Judges usually then say, "Prosecutors are officers of the court. I will take what the prosecutor has said at face value. Your objection is overruled." On appeal, you'd raise the issue again. You would lose, since appellate judges are reluctant to say, "There's no rational way a judge could have bought into the prosecutor's explanation." Instead, the panel - at best - would say, "While we might have disagreed with the trial court's ultimate determination: Trial courts are afforded great discretion in the conduct of trials."
In California, anyway, judges and prosecutors will have more trouble getting away with their racism. Hickman, which discusses a recent California Supreme Court opinion, People v. Lenix, 44 Cal. 4th 602 (2008), gives you the details. If you're a criminal trial lawyer in any jurisdiction, Hickman is required reading. Even though non-binding in your jurisdiction, Hickman has good arguments to harvest.

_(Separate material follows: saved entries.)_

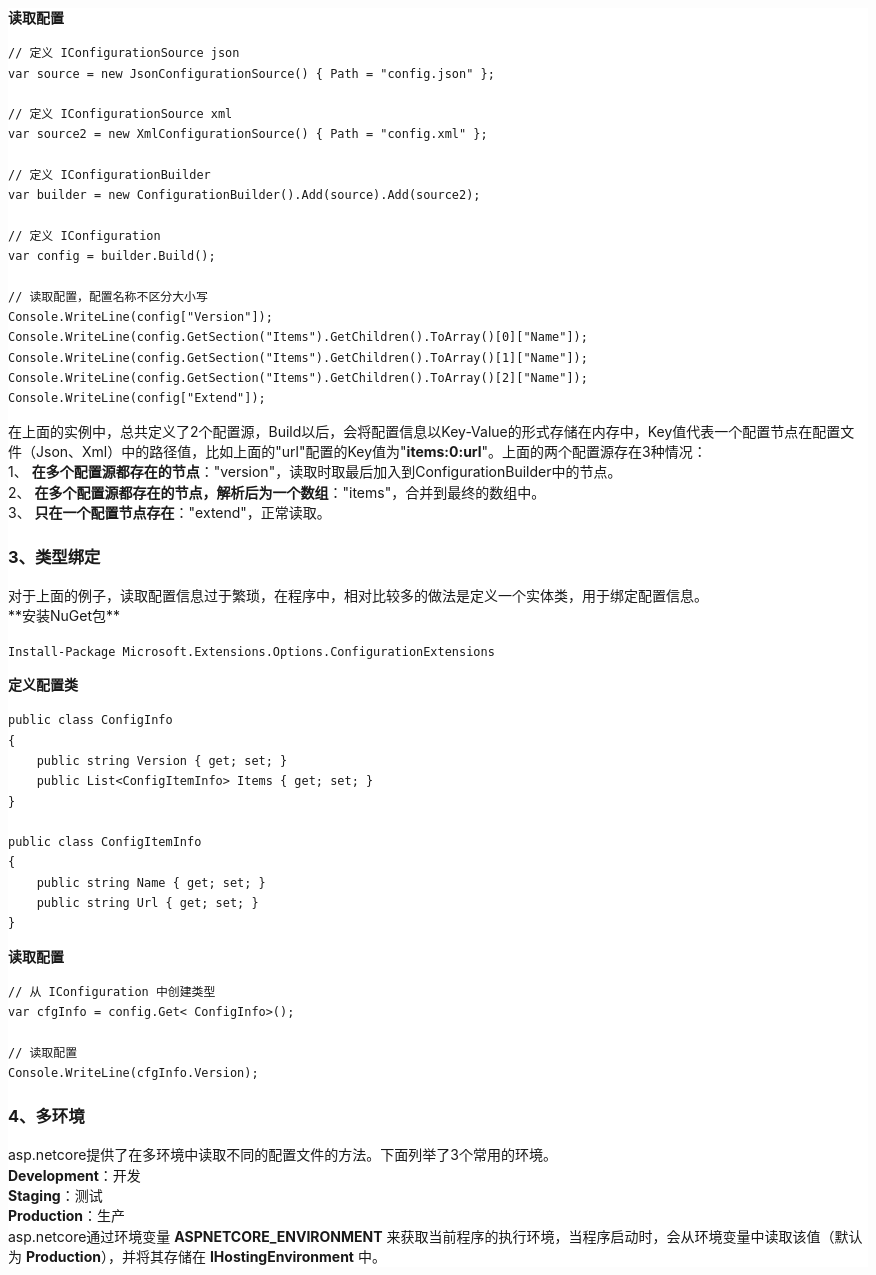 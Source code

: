 **读取配置**

	// 定义 IConfigurationSource json
	var source = new JsonConfigurationSource() { Path = "config.json" };
	
	// 定义 IConfigurationSource xml
	var source2 = new XmlConfigurationSource() { Path = "config.xml" };
	
	// 定义 IConfigurationBuilder
	var builder = new ConfigurationBuilder().Add(source).Add(source2);
	
	// 定义 IConfiguration
	var config = builder.Build();
	
	// 读取配置，配置名称不区分大小写
	Console.WriteLine(config["Version"]);
	Console.WriteLine(config.GetSection("Items").GetChildren().ToArray()[0]["Name"]);
	Console.WriteLine(config.GetSection("Items").GetChildren().ToArray()[1]["Name"]);
	Console.WriteLine(config.GetSection("Items").GetChildren().ToArray()[2]["Name"]);
	Console.WriteLine(config["Extend"]);

在上面的实例中，总共定义了2个配置源，Build以后，会将配置信息以Key-Value的形式存储在内存中，Key值代表一个配置节点在配置文件（Json、Xml）中的路径值，比如上面的"url"配置的Key值为"**items:0:url**"。上面的两个配置源存在3种情况：<br>
1、 **在多个配置源都存在的节点**："version"，读取时取最后加入到ConfigurationBuilder中的节点。<br>
2、 **在多个配置源都存在的节点，解析后为一个数组**："items"，合并到最终的数组中。<br>
3、 **只在一个配置节点存在**："extend"，正常读取。<br>


<h3 id="4.3">3、类型绑定</h3>
对于上面的例子，读取配置信息过于繁琐，在程序中，相对比较多的做法是定义一个实体类，用于绑定配置信息。<br>
**安装NuGet包**

	Install-Package Microsoft.Extensions.Options.ConfigurationExtensions

**定义配置类**

	public class ConfigInfo
    {
        public string Version { get; set; }
        public List<ConfigItemInfo> Items { get; set; }         
    }

	public class ConfigItemInfo
    {
        public string Name { get; set; }
        public string Url { get; set; }
    }

**读取配置**

	// 从 IConfiguration 中创建类型
	var cfgInfo = config.Get< ConfigInfo>();

	// 读取配置
	Console.WriteLine(cfgInfo.Version);

<h3 id="4.4">4、多环境</h3>

asp.netcore提供了在多环境中读取不同的配置文件的方法。下面列举了3个常用的环境。<br>
**Development**：开发<br>
**Staging**：测试<br>
**Production**：生产<br>
asp.netcore通过环境变量 **ASPNETCORE_ENVIRONMENT** 来获取当前程序的执行环境，当程序启动时，会从环境变量中读取该值（默认为 **Production**），并将其存储在 **IHostingEnvironment** 中。	<br>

Incidentally, the racist prosecutor in Ali v. Hickman was Chief Deputy District Attorney Stephen Wagstaffe. The Ninth Circuit panel actually identified Wagstaffe, by name, in the opinion. Kudos to the Ninth Circuit for standing up to racist prosecutors. All too often judges identify unethical conduct or prosecutorial misconduct. The panel then refuses to identify the prosecutor.
Perhaps, in light of some very public prosecutorial misconduct, the Ninth Circuit has decided: "Enough is enough. If you are unethical, we will not protect you from public scrutiny. We will identify you as a shaming sanction; and to deter other prosecutors from violating their ethical duties." One can hope.